*** Block opens ***
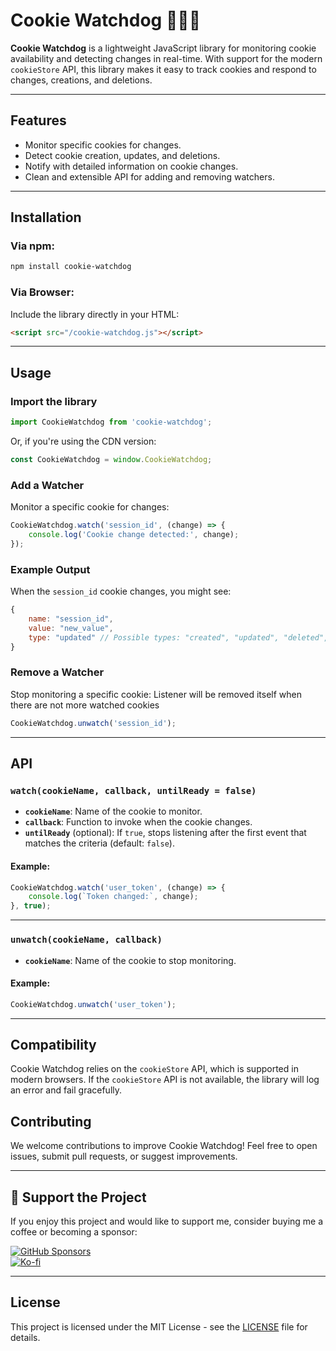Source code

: 
# Cookie Watchdog 🕵️‍♂️🍪

**Cookie Watchdog** is a lightweight JavaScript library for monitoring cookie availability and detecting changes in real-time. With support for the modern `cookieStore` API, this library makes it easy to track cookies and respond to changes, creations, and deletions.

---

## Features

- Monitor specific cookies for changes.
- Detect cookie creation, updates, and deletions.
- Notify with detailed information on cookie changes.
- Clean and extensible API for adding and removing watchers.

---

## Installation

### Via npm:
```bash
npm install cookie-watchdog
```

### Via Browser:
Include the library directly in your HTML:
```html
<script src="/cookie-watchdog.js"></script>
```

---

## Usage

### Import the library
```javascript
import CookieWatchdog from 'cookie-watchdog';
```

Or, if you're using the CDN version:
```javascript
const CookieWatchdog = window.CookieWatchdog;
```

### Add a Watcher
Monitor a specific cookie for changes:
```javascript
CookieWatchdog.watch('session_id', (change) => {
    console.log('Cookie change detected:', change);
});
```

### Example Output
When the `session_id` cookie changes, you might see:
```javascript
{
    name: "session_id",
    value: "new_value",
    type: "updated" // Possible types: "created", "updated", "deleted", "existing" or "missing"
}
```

### Remove a Watcher
Stop monitoring a specific cookie:
Listener will be removed itself when there are not more watched cookies
```javascript
CookieWatchdog.unwatch('session_id');
```

---

## API

### `watch(cookieName, callback, untilReady = false)`
- **`cookieName`**: Name of the cookie to monitor.
- **`callback`**: Function to invoke when the cookie changes.
- **`untilReady`** (optional): If `true`, stops listening after the first event that matches the criteria (default: `false`).

#### Example:
```javascript
CookieWatchdog.watch('user_token', (change) => {
    console.log(`Token changed:`, change);
}, true);
```

---

### `unwatch(cookieName, callback)`
- **`cookieName`**: Name of the cookie to stop monitoring.

#### Example:
```javascript
CookieWatchdog.unwatch('user_token');
```

---

## Compatibility

Cookie Watchdog relies on the `cookieStore` API, which is supported in modern browsers. If the `cookieStore` API is not available, the library will log an error and fail gracefully.

## Contributing

We welcome contributions to improve Cookie Watchdog! Feel free to open issues, submit pull requests, or suggest improvements.

---

## 💖 Support the Project

If you enjoy this project and would like to support me, consider buying me a coffee or becoming a sponsor:

[![GitHub Sponsors](https://img.shields.io/badge/Sponsor%20on-GitHub%20Sponsors-0e7f8e?style=for-the-badge&logo=github&logoColor=white)](https://github.com/sponsors/thyngster)  
[![Ko-fi](https://img.shields.io/badge/Support%20on-Ko--fi-FF5F5F?style=for-the-badge&logo=ko-fi&logoColor=white)](https://ko-fi.com/thyngster)

---

## License

This project is licensed under the MIT License - see the [LICENSE](LICENSE) file for details.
*** Block closes ***
Return all lines from the data above with "cookieName" in them.

OUTPUT OF THE TASK:
### `watch(cookieName, callback, untilReady = false)`
- **`cookieName`**: Name of the cookie to monitor.
### `unwatch(cookieName, callback)`
- **`cookieName`**: Name of the cookie to stop monitoring.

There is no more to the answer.